* Your instructions
From the top of the entries, reproduce each line exactly, stopping after the line that contains "The first peak". Omit pictures.

********************

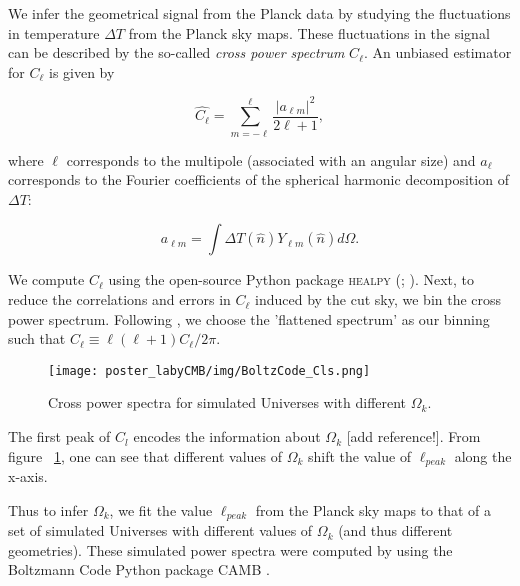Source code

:We infer the geometrical signal from the Planck data by studying the fluctuations in temperature $\Delta T$ from the Planck sky maps. These fluctuations in the signal can be described by the so-called \textit{cross power spectrum} $C_{\ell}$. An unbiased estimator for $C_{\ell}$ \cite{tristram:2005} is given by 

\begin{equation}
\widehat{C_{\ell}}=\sum_{m=-\ell}^{\ell} \frac{\left|a_{\ell m}\right|^{2}}{2 \ell+1},
\end{equation}
\vspace{1em}

where $\ell$ corresponds to the multipole (associated with an angular size) and $a_{\ell}$ corresponds to the Fourier coefficients of the spherical harmonic decomposition of $\Delta T$:

\begin{equation}
a_{\ell m}=\int \Delta T(\hat{n}) Y_{\ell m}(\hat{n}) d \Omega.
\end{equation}
\vspace{1em}

We compute $C_{\ell}$ using the open-source Python package \textsc{healpy} (\cite{healpy:2019}; \cite{healpix:2005}). Next, to reduce the correlations and errors in $C_{\ell}$ induced by the cut sky, we bin the cross power spectrum. Following \cite{hivon:2002}, we choose the 'flattened spectrum' as our binning such that $C_{\ell} \equiv \ell(\ell+1) C_{\ell} / 2 \pi$.


\vspace{0.8em}
\begin{figure}
	\begin{minipage}{.65\textwidth}
		\centering\texttt{[image: poster\_labyCMB/img/BoltzCode\_Cls.png]}
		\caption{Cross power spectra for simulated Universes with different $\Omega_k$.}
		\label{fig: boltz_Cls}
	\end{minipage}
\end{figure}
\vspace{0.8em}

The first peak of $C_l$ encodes the information about $\Omega_k$ [add reference!]. From figure ~\ref{fig: boltz_Cls}, one can see that different values of $\Omega_k$ shift the value of $\ell_{peak}$ along the x-axis.

Thus to infer $\Omega_k$, we fit the value $\ell_{peak}$ from the Planck sky maps to that of a set of simulated Universes with different values of $\Omega_k$ (and thus different geometries). These simulated power spectra were computed by using the Boltzmann Code Python package \textsc{CAMB} \cite{camb:2011}.
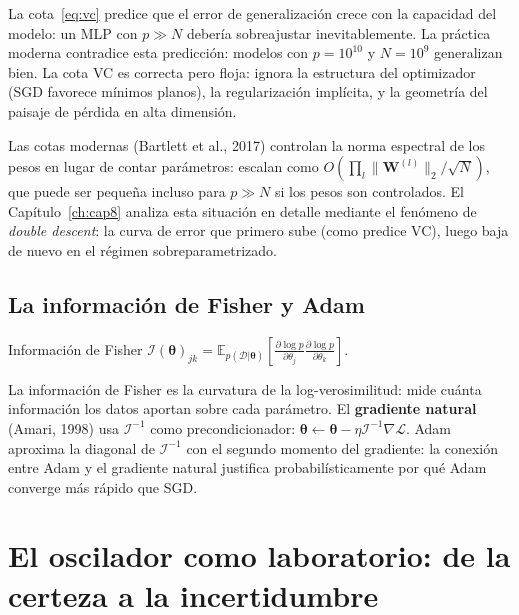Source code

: La cota~\eqref{eq:vc} predice que el error de generalización crece con
la capacidad del modelo: un MLP con $p \gg N$ debería sobreajustar
inevitablemente. La práctica moderna contradice esta predicción: modelos
con $p = 10^{10}$ y $N = 10^9$ generalizan bien. La cota VC es correcta
pero floja: ignora la estructura del optimizador (SGD favorece mínimos
planos), la regularización implícita, y la geometría del paisaje de
pérdida en alta dimensión.

Las cotas modernas (Bartlett et al., 2017) controlan la norma espectral
de los pesos en lugar de contar parámetros: escalan como
$O(\prod_l\|\bm{W}^{(l)}\|_2 / \sqrt{N})$, que puede ser pequeña
incluso para $p \gg N$ si los pesos son controlados. El
Capítulo~\ref{ch:cap8} analiza esta situación en detalle mediante el
fenómeno de \textit{double descent}: la curva de error que primero sube
(como predice VC), luego baja de nuevo en el régimen sobreparametrizado.

\subsection{La información de Fisher y Adam}
\label{subsec:fisher_adam}

\begin{definicion}{Información de Fisher}
\label{def:fisher}
$\mathcal{I}(\bm{\theta})_{jk} = \mathbb{E}_{p(\mathcal{D}|\bm{\theta})}
\!\left[\frac{\partial\log p}{\partial\theta_j}
\frac{\partial\log p}{\partial\theta_k}\right]$.
\end{definicion}

La información de Fisher es la curvatura de la log-verosimilitud: mide
cuánta información los datos aportan sobre cada parámetro. El
\textbf{gradiente natural} (Amari, 1998) usa $\mathcal{I}^{-1}$ como
precondicionador:
$\bm{\theta} \leftarrow \bm{\theta} -
\eta\mathcal{I}^{-1}\nabla\mathcal{L}$. Adam aproxima la diagonal de
$\mathcal{I}^{-1}$ con el segundo momento del gradiente: la conexión
entre Adam y el gradiente natural justifica probabilísticamente por qué
Adam converge más rápido que SGD.

\section{El oscilador como laboratorio: de la certeza a la incertidumbre}
\label{sec:oscilador7}

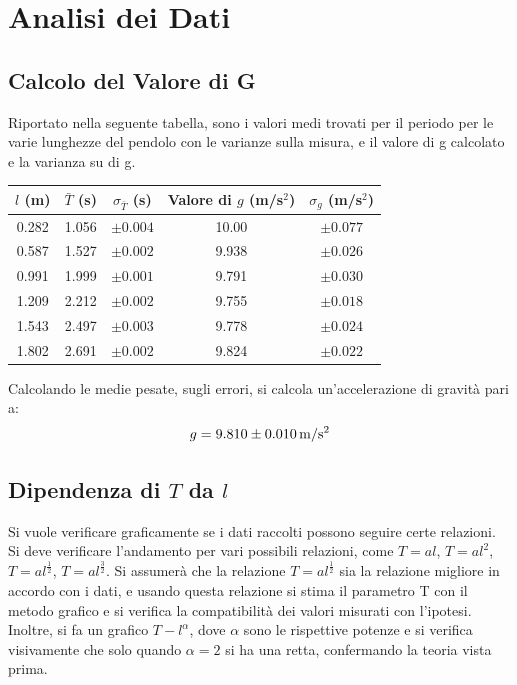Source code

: \documentclass[a4paper]{article}
\begin{document}
\section{Analisi dei Dati}
\subsection{Calcolo del Valore di G}
Riportato nella seguente tabella, sono i valori medi trovati per il periodo per le varie lunghezze del pendolo con le varianze sulla misura, e il valore di g calcolato e la varianza su di g.

\begin{center}
    \begin{tabular}{|c|c|c|c|c|}
    \hline
    $l$ (m) & $\bar{T}$ (s)& $\sigma_{\bar{T}}$ (s) & Valore di $g$ (m/s$^2$)& $\sigma_g$  (m/s$^2$)\\
    \hline
      0.282 & 1.056 & $\pm{0.004}$& 10.00 & $\pm{0.077}$\\
      0.587 & 1.527 & $\pm{0.002}$& 9.938 & $\pm{0.026}$\\
      0.991 & 1.999 & $\pm{0.001}$& 9.791& $\pm{0.030}$\\
      1.209 & 2.212 & $\pm{0.002}$& 9.755 & $\pm{0.018}$\\
      1.543 & 2.497 & $\pm{0.003}$& 9.778 & $\pm{0.024}$\\
      1.802 & 2.691 & $\pm{0.002}$& 9.824 & $\pm{0.022}$\\
    \hline
    \end{tabular}
\end{center}

Calcolando le medie pesate, sugli errori, si calcola un'accelerazione di gravità pari a:
\begin{equation}
    g = 9.810 \SI{\pm0.010}{m/s^2}
\end{equation}

\subsection{Dipendenza di $T$ da $l$}
Si vuole verificare graficamente se i dati raccolti possono seguire certe relazioni. Si deve verificare l'andamento per vari possibili relazioni, come $T=al$, $T=al^2$, $T=al^\frac{1}{2}$, $T=al^\frac{3}{2}$. Si assumerà che la relazione $T=al^\frac{1}{2}$ sia la relazione migliore in accordo con i dati, e usando questa relazione si stima il parametro T con il metodo grafico e si verifica la compatibilità dei valori misurati con l'ipotesi. Inoltre, si fa un grafico $T-l^\alpha$, dove $\alpha$ sono le rispettive potenze e si verifica visivamente che solo quando $\alpha = 2$ si ha una retta, confermando la teoria vista prima.
\end{document}
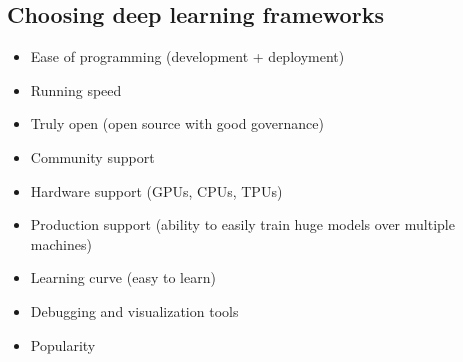 \subsection*{Choosing deep learning frameworks}

\begin{itemize}
    \item Ease of programming (development + deployment)
    \item Running speed
    \item Truly open (open source with good governance)
    \item Community support
    \item Hardware support (GPUs, CPUs, TPUs)
    \item Production support (ability to easily train huge models over multiple machines)
    \item Learning curve (easy to learn)
    \item Debugging and visualization tools
    \item Popularity
\end{itemize}
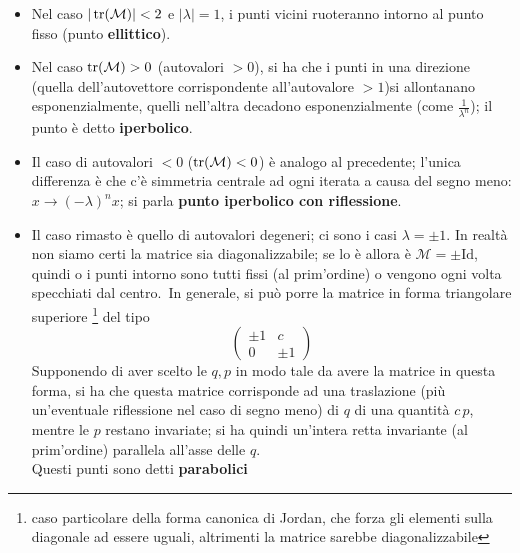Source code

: \documentclass[a4paper,12pt]{article}
\theoremstyle{plain}
\theoremstyle{definition}
\newcommand{\Op}[1]{\mathcal{#1}}
\newcommand{\f}[2]{\frac{#1}{#2}}
\renewcommand{\unit}{\text{Id}}
\theoremstyle{remark}
\begin{document}
\begin{itemize}
\item 	Nel caso $|\tr(\Op{M})|<2$  e $|\lambda|=1$, i punti vicini ruoteranno intorno al punto fisso (punto \textbf{ellittico}).

\item Nel caso $\tr(\Op{M})>0$ (autovalori $>0$), si ha che i punti in una direzione (quella dell'autovettore corrispondente all'autovalore $>1$)si allontanano esponenzialmente, quelli nell'altra decadono esponenzialmente (come $\f{1}{\lambda^n}$); il punto è detto \textbf{iperbolico}.
\item Il caso di autovalori $<0$ ($\tr(\Op{M})<0$) è analogo al precedente; l'unica differenza è che c'è simmetria centrale ad ogni iterata a causa del segno meno: $x\rightarrow (-\lambda)^n x$; si parla \textbf{punto iperbolico con riflessione}.
\item Il caso rimasto è quello di autovalori degeneri; ci sono i casi  $\lambda=\pm1$.
In realtà non siamo certi la matrice sia diagonalizzabile; se lo è allora è $\Op{M}=\pm\unit$, quindi o i punti intorno sono tutti fissi (al prim'ordine) o vengono ogni volta specchiati dal centro.\
In generale, si può porre la matrice in forma triangolare superiore \footnote{caso particolare della forma canonica di Jordan, che forza gli elementi sulla diagonale ad essere uguali, altrimenti la matrice sarebbe diagonalizzabile} del tipo\[\begin{pmatrix}
\pm1&c\\
0&\pm 1
\end{pmatrix}\]
Supponendo di aver scelto le $q,p$ in modo tale da avere la matrice in questa forma,
si ha che questa matrice corrisponde ad una traslazione (più un'eventuale riflessione nel caso di segno meno)  di
 $q$ di una quantità $c\,p$, mentre le $p$ restano invariate; si ha quindi un'intera retta invariante (al prim'ordine) parallela all'asse delle $q$. \\Questi punti sono detti \textbf{parabolici }
\end{itemize}
\end{document}
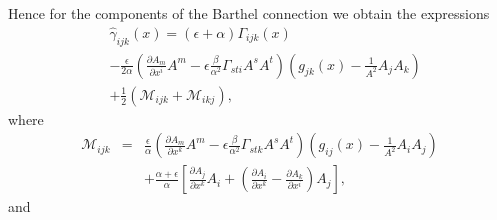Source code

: \documentclass[aps,superscriptaddress, showpacs,preprintnumbers, superscriptaddress, nofootinbibt,twocolumn]{revtex4-2}
\def\bea{\begin{eqnarray}}
\def\eea{\end{eqnarray}}
\begin{document}
Hence for the components of the Barthel connection we obtain the expressions
\begin{equation}\label{eq46}
    \begin{split}
       & \hat{\gamma}_{ijk}(x) =\left( \epsilon +\alpha \right) \Gamma _{ijk}(x)\\
       &-\frac{\epsilon}{2\alpha}\left( \frac{\partial A_m}{\partial x^i}A^m-\epsilon\frac{\beta}{\alpha^2}\Gamma_{sti}A^sA^t
       \right)
       \left( g_{jk}(x)-\frac{1}{A^2}A_jA_k
       \right)\\
       &+ \frac{1}{2}\left(\mathcal{M}_{ijk}+\mathcal{M}_{ikj}\right),
    \end{split}
\end{equation}
where
\bea
        \mathcal{M}_{ijk}&=& \frac{\epsilon}{\alpha}
        \left(\frac{\partial A_m}{\partial x^k}A^m-
        \epsilon\frac{\beta}{\alpha^2}\Gamma_{stk}A^sA^t
        \right)\left( g_{ij}(x)-\frac{1}{A^2}A_iA_j
       \right)
        \nonumber\\
        &&+\frac{\alpha+\epsilon}{\alpha}\left[
        \frac{\partial A_j}{\partial x^k}A_i+
        \left(\frac{\partial A_i}{\partial x^k}-
        \frac{\partial A_k}{\partial x^i}
        \right)A_j
        \right],
\eea
and
\end{document}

********************

* Solution to this task
Source code

:We infer the geometrical signal from the Planck data by studying the fluctuations in temperature $\Delta T$ from the Planck sky maps. These fluctuations in the signal can be described by the so-called \textit{cross power spectrum} $C_{\ell}$. An unbiased estimator for $C_{\ell}$ \cite{tristram:2005} is given by 

\begin{equation}
\widehat{C_{\ell}}=\sum_{m=-\ell}^{\ell} \frac{\left|a_{\ell m}\right|^{2}}{2 \ell+1},
\end{equation}
\vspace{1em}

where $\ell$ corresponds to the multipole (associated with an angular size) and $a_{\ell}$ corresponds to the Fourier coefficients of the spherical harmonic decomposition of $\Delta T$:

\begin{equation}
a_{\ell m}=\int \Delta T(\hat{n}) Y_{\ell m}(\hat{n}) d \Omega.
\end{equation}
\vspace{1em}

We compute $C_{\ell}$ using the open-source Python package \textsc{healpy} (\cite{healpy:2019}; \cite{healpix:2005}). Next, to reduce the correlations and errors in $C_{\ell}$ induced by the cut sky, we bin the cross power spectrum. Following \cite{hivon:2002}, we choose the 'flattened spectrum' as our binning such that $C_{\ell} \equiv \ell(\ell+1) C_{\ell} / 2 \pi$.


\vspace{0.8em}
\begin{figure}
	\begin{minipage}{.65\textwidth}
		\centering\texttt{[image: poster\_labyCMB/img/BoltzCode\_Cls.png]}
		\caption{Cross power spectra for simulated Universes with different $\Omega_k$.}
		\label{fig: boltz_Cls}
	\end{minipage}
\end{figure}
\vspace{0.8em}

The first peak of $C_l$ encodes the information about $\Omega_k$ [add reference!]. From figure ~\ref{fig: boltz_Cls}, one can see that different values of $\Omega_k$ shift the value of $\ell_{peak}$ along the x-axis.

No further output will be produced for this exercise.